═══ The data

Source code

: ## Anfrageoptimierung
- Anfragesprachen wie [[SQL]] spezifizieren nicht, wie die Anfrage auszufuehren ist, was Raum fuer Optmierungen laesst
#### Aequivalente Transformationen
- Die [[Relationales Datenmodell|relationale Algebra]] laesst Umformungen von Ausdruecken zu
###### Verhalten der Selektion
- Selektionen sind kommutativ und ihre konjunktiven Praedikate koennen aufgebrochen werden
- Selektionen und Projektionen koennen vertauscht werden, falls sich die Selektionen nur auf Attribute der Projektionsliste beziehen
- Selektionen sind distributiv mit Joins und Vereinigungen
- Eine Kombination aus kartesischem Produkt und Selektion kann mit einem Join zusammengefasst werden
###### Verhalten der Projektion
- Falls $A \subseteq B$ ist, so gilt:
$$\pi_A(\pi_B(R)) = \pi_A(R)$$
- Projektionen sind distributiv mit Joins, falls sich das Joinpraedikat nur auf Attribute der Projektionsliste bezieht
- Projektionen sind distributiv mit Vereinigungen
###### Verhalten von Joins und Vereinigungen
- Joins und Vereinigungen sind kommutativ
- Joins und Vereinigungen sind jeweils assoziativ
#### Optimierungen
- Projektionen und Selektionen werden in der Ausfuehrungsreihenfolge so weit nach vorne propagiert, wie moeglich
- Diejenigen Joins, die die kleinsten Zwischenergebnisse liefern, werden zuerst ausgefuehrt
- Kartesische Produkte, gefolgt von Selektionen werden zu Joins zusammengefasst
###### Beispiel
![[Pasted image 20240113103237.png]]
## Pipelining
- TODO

══════

## What to work on
Output the entries above word for word.

## Response to this exercise
Source code

: ## Anfrageoptimierung
- Anfragesprachen wie [[SQL]] spezifizieren nicht, wie die Anfrage auszufuehren ist, was Raum fuer Optmierungen laesst
#### Aequivalente Transformationen
- Die [[Relationales Datenmodell|relationale Algebra]] laesst Umformungen von Ausdruecken zu
###### Verhalten der Selektion
- Selektionen sind kommutativ und ihre konjunktiven Praedikate koennen aufgebrochen werden
- Selektionen und Projektionen koennen vertauscht werden, falls sich die Selektionen nur auf Attribute der Projektionsliste beziehen
- Selektionen sind distributiv mit Joins und Vereinigungen
- Eine Kombination aus kartesischem Produkt und Selektion kann mit einem Join zusammengefasst werden
###### Verhalten der Projektion
- Falls $A \subseteq B$ ist, so gilt:
$$\pi_A(\pi_B(R)) = \pi_A(R)$$
- Projektionen sind distributiv mit Joins, falls sich das Joinpraedikat nur auf Attribute der Projektionsliste bezieht
- Projektionen sind distributiv mit Vereinigungen
###### Verhalten von Joins und Vereinigungen
- Joins und Vereinigungen sind kommutativ
- Joins und Vereinigungen sind jeweils assoziativ
#### Optimierungen
- Projektionen und Selektionen werden in der Ausfuehrungsreihenfolge so weit nach vorne propagiert, wie moeglich
- Diejenigen Joins, die die kleinsten Zwischenergebnisse liefern, werden zuerst ausgefuehrt
- Kartesische Produkte, gefolgt von Selektionen werden zu Joins zusammengefasst
###### Beispiel
![[Pasted image 20240113103237.png]]
## Pipelining
- TODO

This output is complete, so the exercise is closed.